Ordinarily if a politician says or does something you do not like we, the electorate, are at some point given the opportunity to vote them out. There used to be considerable pride in this arrangement. But Catherine Ashton is part of a new class of people who pretend to be politicians while never having to face the electorate on whose behalf they claim to speak. Though Ashton is the European Union’s High Representative on Foreign Affairs and Security Policy (EU Foreign Minister) she has herself never been elected to this — or any — role. She was appointed to it in a closed room in Brussels by a group of people who are also, like her, not accountable to any electorate. Just as we did not vote her in, so we cannot vote her out.
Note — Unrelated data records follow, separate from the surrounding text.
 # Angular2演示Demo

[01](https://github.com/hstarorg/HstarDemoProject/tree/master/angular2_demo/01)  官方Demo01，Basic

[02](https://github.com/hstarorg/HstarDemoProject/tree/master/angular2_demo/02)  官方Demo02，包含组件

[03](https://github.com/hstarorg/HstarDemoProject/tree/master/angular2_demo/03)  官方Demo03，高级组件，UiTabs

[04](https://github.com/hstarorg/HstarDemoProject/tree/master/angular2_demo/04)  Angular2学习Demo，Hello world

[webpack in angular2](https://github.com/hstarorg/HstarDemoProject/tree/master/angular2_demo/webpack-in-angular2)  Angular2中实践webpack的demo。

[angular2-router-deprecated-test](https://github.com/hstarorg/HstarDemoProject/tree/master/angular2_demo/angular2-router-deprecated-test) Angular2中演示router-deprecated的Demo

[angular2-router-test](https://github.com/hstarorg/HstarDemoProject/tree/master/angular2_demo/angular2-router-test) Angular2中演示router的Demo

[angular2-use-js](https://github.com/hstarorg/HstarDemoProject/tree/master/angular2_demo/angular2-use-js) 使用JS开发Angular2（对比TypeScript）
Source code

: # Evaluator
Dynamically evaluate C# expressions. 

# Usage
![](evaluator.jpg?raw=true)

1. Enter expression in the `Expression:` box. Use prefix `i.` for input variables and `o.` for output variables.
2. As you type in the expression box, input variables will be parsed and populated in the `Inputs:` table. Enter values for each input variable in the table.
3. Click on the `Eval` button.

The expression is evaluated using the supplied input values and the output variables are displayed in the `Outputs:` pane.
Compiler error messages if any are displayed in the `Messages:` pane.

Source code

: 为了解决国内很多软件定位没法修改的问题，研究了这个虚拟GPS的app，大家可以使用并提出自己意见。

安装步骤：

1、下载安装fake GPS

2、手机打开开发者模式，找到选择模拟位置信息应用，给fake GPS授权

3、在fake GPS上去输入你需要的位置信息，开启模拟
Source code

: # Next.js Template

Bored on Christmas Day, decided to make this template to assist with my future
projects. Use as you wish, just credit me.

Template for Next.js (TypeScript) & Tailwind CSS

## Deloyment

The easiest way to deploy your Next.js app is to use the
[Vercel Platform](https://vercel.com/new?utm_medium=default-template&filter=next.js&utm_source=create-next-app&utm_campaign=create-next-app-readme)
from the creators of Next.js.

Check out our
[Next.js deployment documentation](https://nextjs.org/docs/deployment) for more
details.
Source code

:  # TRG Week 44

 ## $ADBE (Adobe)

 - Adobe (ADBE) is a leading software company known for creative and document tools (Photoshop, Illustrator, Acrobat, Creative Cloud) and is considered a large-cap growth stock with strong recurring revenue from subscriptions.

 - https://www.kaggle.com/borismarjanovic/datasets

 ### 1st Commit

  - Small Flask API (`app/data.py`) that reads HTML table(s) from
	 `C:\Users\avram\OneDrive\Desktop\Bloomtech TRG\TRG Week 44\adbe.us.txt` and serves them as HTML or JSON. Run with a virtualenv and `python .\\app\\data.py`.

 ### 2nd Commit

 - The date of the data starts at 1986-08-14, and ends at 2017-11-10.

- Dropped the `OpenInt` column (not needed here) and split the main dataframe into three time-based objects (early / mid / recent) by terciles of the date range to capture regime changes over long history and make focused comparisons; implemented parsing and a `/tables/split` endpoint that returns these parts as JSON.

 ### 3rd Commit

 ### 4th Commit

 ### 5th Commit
If anybody can explain why this is a good arrangement I honestly would like to hear it.
It may be that there exists someone, somewhere, who thinks that Catherine Ashton is a Foreign Minister of whom we can be proud. But even that person should wonder what they would think if sometime in the future we were unfortunate enough to have forced upon us a Foreign Minister who lacked Ashton’s political and diplomatic skills.
In other words, the problem is not simply the occupant — the problem is the role. Even if every citizen of every EU country disliked Catherine Ashton intensely, and found her unimaginably embarrassing and inept, she would remain our ‘representative’ on Foreign Affairs. This seems to me a democratic problem which is worth addressing.
(Incidentally, for me the problem was crystallised when I bumped into Ashton while holidaying in Ramallah last summer. As I returned to the forecourt of my hotel I saw a cavalcade of ten to fifteen identical armour-plated vehicles. It looked like President Obama was visiting, possibly with the Queen and Pope in tow. The whole area was brought to a standstill when down the steps, flanked by scores of security personnel and advisors stepped Catherine Ashton and her entourage. I stepped out of the way and watched first with curiosity then with sadness as they climbed into their convoy and roared past. Three questions lodged, and stayed, in my head: who on earth is she going to see? What on earth is she going to tell them? And on whose behalf will they believe her to be speaking?)